- EXERCISE OBJECTIVE
From the entries provided below, copy each line that contains the word "kartonu".

- Data entries

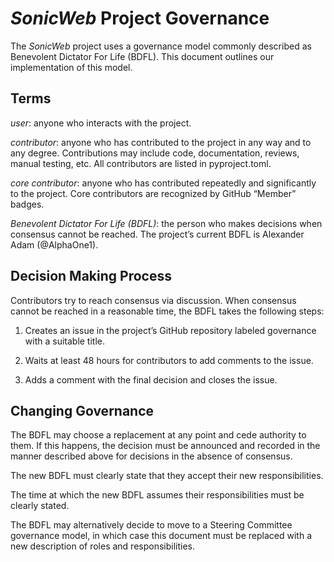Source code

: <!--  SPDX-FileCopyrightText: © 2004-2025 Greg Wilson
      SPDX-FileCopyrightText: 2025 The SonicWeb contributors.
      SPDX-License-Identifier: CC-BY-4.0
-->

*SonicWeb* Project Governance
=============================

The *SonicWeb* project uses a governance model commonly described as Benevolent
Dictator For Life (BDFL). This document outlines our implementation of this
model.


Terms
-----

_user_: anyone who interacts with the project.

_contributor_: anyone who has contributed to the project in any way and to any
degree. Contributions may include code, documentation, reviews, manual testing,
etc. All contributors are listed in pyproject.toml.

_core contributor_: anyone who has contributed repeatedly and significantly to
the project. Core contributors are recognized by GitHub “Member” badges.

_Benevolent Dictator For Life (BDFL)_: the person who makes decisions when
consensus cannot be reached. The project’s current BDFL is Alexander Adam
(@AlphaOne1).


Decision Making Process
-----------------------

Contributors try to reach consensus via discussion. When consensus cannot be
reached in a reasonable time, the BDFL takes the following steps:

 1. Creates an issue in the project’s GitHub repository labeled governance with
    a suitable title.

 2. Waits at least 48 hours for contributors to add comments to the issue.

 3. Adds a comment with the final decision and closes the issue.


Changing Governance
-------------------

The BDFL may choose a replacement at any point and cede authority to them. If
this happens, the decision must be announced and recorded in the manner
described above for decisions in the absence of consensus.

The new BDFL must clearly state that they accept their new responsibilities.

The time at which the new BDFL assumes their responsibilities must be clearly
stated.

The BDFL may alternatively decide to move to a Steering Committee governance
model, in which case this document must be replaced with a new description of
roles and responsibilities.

--

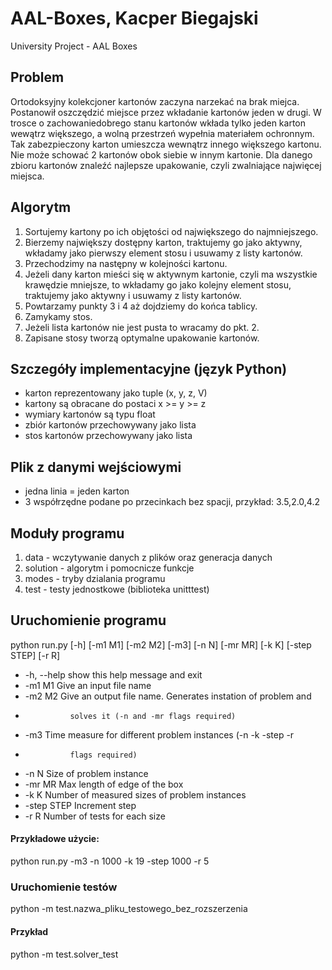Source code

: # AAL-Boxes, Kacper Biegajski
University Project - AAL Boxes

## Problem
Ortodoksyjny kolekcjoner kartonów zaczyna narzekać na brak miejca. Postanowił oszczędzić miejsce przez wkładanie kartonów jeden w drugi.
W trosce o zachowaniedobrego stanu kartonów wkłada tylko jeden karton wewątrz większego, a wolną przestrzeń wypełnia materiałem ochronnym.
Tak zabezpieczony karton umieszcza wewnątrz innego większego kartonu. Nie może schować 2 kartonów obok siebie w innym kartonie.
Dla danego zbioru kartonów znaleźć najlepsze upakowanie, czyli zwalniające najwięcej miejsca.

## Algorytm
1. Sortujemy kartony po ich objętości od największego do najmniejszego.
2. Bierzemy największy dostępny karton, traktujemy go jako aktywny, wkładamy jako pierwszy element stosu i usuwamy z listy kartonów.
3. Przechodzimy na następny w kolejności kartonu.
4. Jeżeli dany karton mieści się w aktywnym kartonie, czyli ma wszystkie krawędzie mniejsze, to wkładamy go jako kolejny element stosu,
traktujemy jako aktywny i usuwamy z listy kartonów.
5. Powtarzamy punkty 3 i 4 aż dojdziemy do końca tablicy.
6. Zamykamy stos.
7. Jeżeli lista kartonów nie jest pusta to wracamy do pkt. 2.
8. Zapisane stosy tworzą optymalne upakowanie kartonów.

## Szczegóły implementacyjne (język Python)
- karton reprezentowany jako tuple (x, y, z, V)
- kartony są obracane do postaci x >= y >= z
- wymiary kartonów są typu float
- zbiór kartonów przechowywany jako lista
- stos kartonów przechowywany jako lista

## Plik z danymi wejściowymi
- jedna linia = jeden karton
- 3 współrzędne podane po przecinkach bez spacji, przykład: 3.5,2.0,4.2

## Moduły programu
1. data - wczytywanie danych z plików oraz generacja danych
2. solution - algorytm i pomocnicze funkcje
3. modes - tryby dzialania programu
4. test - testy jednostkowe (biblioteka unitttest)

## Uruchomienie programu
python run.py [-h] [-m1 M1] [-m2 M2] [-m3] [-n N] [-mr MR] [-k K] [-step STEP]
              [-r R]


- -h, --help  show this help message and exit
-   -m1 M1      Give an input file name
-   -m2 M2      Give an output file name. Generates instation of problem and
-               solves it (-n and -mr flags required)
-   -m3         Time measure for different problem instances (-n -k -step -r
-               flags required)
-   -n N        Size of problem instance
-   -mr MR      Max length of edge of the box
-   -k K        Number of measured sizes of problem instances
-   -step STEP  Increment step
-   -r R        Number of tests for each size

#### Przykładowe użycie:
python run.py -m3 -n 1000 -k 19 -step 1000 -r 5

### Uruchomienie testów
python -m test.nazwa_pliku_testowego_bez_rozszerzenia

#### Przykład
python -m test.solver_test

- SOLUTION TO THE PROBLEM
Tak zabezpieczony karton umieszcza wewnątrz innego większego kartonu. Nie może schować 2 kartonów obok siebie w innym kartonie.
3. Przechodzimy na następny w kolejności kartonu.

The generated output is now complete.